Bioinformatic analysis: FASTQ files from multiplexed amplicon sequencing of P. falciparum were subjected to filtering, demultiplexing and allele inference using a Nextflow-based pipeline (https://github.com/EPPIcenter/mad4hatter). We used cut adapt to demultiplex reads for each locus based on the locus primer sequences (no mismatches or indels allowed), filter reads by length (100 base pairs) and quality (default NextSeq quality trimming). We used dada2 to infer variants and remove chimeras. Reads with a PHRED quality score of less than 5 were truncated. The leftmost base was trimmed and trimmed reads of less than 75 base pairs were filtered out. Default values were used for all other parameters. We then aligned alleles to their reference sequence and filtered out reads with low alignment. We masked homopolymers and tandem repeats to avoid false positives.

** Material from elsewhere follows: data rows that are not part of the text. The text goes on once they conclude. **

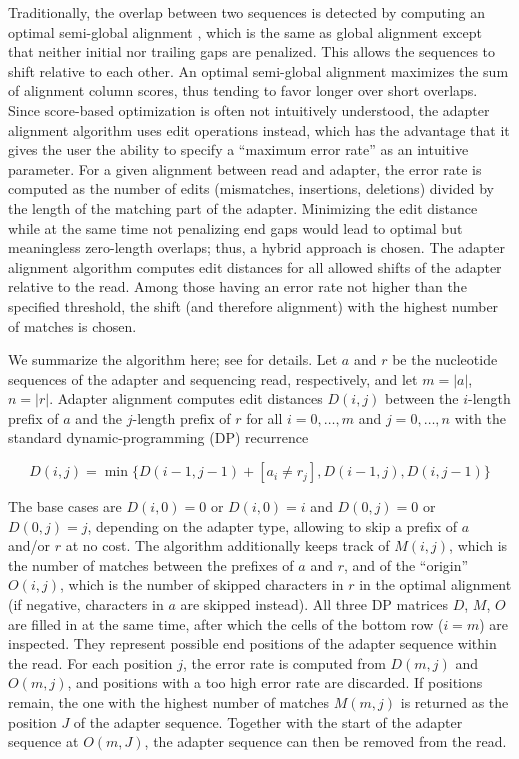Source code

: \documentclass[fleqn,10pt,lineno]{wlpeerj} %
\begin{document}
Traditionally, the overlap between two sequences is detected by computing an optimal semi-global alignment \citep[Section 11.6.4]{Gusfield1997Algorithms}, which is the same as global alignment except that neither initial nor trailing gaps are penalized. This allows the sequences to shift relative to each other. An optimal semi-global alignment maximizes the sum of alignment column scores, thus tending to favor longer over short overlaps. Since score-based optimization is often not intuitively understood, the adapter alignment algorithm uses edit operations instead, which has the advantage that it gives the user the ability to specify a ``maximum error rate'' as an intuitive parameter. For a given alignment between read and adapter, the error rate is computed as the number of edits (mismatches, insertions, deletions) divided by the length of the matching part of the adapter. Minimizing the edit distance while at the same time not penalizing end gaps would lead to optimal but meaningless zero-length overlaps; thus, a hybrid approach is chosen. The adapter alignment algorithm computes edit distances for all allowed shifts of the adapter relative to the read. Among those having an error rate not higher than the specified threshold, the shift (and therefore alignment) with the highest number of matches is chosen.

We summarize the algorithm here; see \citep[Section 2.2]{Martin2013Algorithms} for details. Let $a$ and $r$ be the nucleotide sequences of the adapter and sequencing read, respectively, and let $m=|a|$, $n=|r|$. Adapter alignment computes edit distances $D(i,j)$ between the $i$-length prefix of $a$ and the $j$-length prefix of $r$ for all $i=0,\ldots,m$ and $j=0,\ldots,n$ with the standard dynamic-programming (DP) recurrence 

\begin{equation}
D(i,j)=\min\{D(i-1,j-1)+[a_i\neq r_j], D(i-1,j), D(i,j-1)\}
\label{recurrenceA}
\end{equation}

The base cases are $D(i,0)=0$ or $D(i,0)=i$ and $D(0,j)=0$ or $D(0,j)=j$, depending on the adapter type, allowing to skip a prefix of $a$ and/or $r$ at no cost. The algorithm additionally keeps track of $M(i,j)$, which is the number of matches between the prefixes of $a$ and $r$, and of the “origin” $O(i,j)$, which is the number of skipped characters in $r$ in the optimal alignment (if negative, characters in $a$ are skipped instead). All three DP matrices $D$, $M$, $O$ are filled in at the same time, after which the cells of the bottom row ($i=m$) are inspected. They represent possible end positions of the adapter sequence within the read. For each position $j$, the error rate is computed from $D(m, j)$ and $O(m, j)$, and positions with a too high error rate are discarded. If positions remain, the one with the highest number of matches $M(m, j)$ is returned as the position $J$ of the adapter sequence. Together with the start of the adapter sequence at $O(m,J)$, the adapter sequence can then be removed from the read.
\end{document}
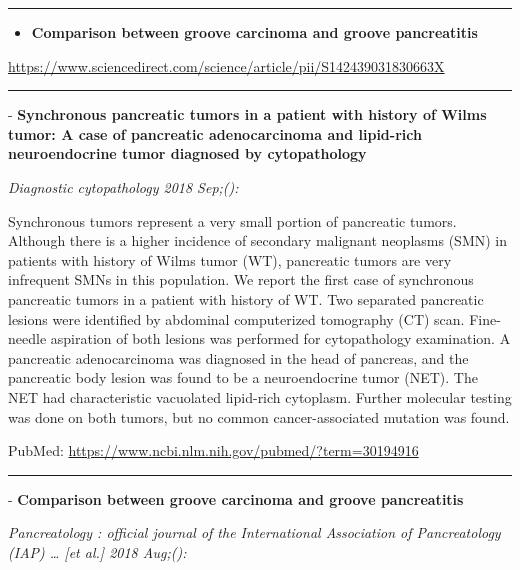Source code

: \documentclass[]{article}
\providecommand{\tightlist}{%
  \setlength{\itemsep}{0pt}\setlength{\parskip}{0pt}}
\begin{document}
\begin{center}\rule{0.5\linewidth}{\linethickness}\end{center}

\begin{itemize}
\tightlist
\item
  \textbf{Comparison between groove carcinoma and groove pancreatitis}
\end{itemize}

\url{https://www.sciencedirect.com/science/article/pii/S142439031830663X}

\begin{center}\rule{0.5\linewidth}{\linethickness}\end{center}

 - \textbf{Synchronous pancreatic tumors in a patient with history of
Wilms tumor: A case of pancreatic adenocarcinoma and lipid-rich
neuroendocrine tumor diagnosed by cytopathology}

\emph{Diagnostic cytopathology 2018 Sep;():}

Synchronous tumors represent a very small portion of pancreatic tumors.
Although there is a higher incidence of secondary malignant neoplasms
(SMN) in patients with history of Wilms tumor (WT), pancreatic tumors
are very infrequent SMNs in this population. We report the first case of
synchronous pancreatic tumors in a patient with history of WT. Two
separated pancreatic lesions were identified by abdominal computerized
tomography (CT) scan. Fine-needle aspiration of both lesions was
performed for cytopathology examination. A pancreatic adenocarcinoma was
diagnosed in the head of pancreas, and the pancreatic body lesion was
found to be a neuroendocrine tumor (NET). The NET had characteristic
vacuolated lipid-rich cytoplasm. Further molecular testing was done on
both tumors, but no common cancer-associated mutation was found.

PubMed: \url{https://www.ncbi.nlm.nih.gov/pubmed/?term=30194916}

{}

{}

\begin{center}\rule{0.5\linewidth}{\linethickness}\end{center}

 - \textbf{Comparison between groove carcinoma and groove pancreatitis}

\emph{Pancreatology : official journal of the International Association
of Pancreatology (IAP) \ldots{} {[}et al.{]} 2018 Aug;():}
\end{document}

Epidemiological analysis: We used standard Case-Control analyses to examine the association between risk factors and malaria infection. It calculates point estimates and confidence intervals for the OR along with the significance level based on the chi squared test. Continuous variables were presented as median and interquartile range (IQR). Tests of association between two categorical variables were performed using contingency tables. Mann-Kendall statistical test was used to test for monotonic (increasing or decreasing) trends of malaria cases using the secondary data obtained from the private and public health facilities at the city and DDU.
Usage notes
CSV files exported from REDCap were analyzed using STATA 17 (StataCorp., TX, USA), RStudio v.2022.12.0.353, QGIS v.3.22.16 (QGIS Development Team, 2023. QGIS Geographic Information System. Open Source Geospatial Foundation Project), and GraphPad Prism 5.03 (Graph Pad Software Inc., CA, USA). All statistical analyses were performed in Rsoftware (4.12) with packages lme4 (generalized linear mixed models) and dcifer. Amplicon sequencing data was processed using cutadapt (v4.1) and DADA2 (v3.16).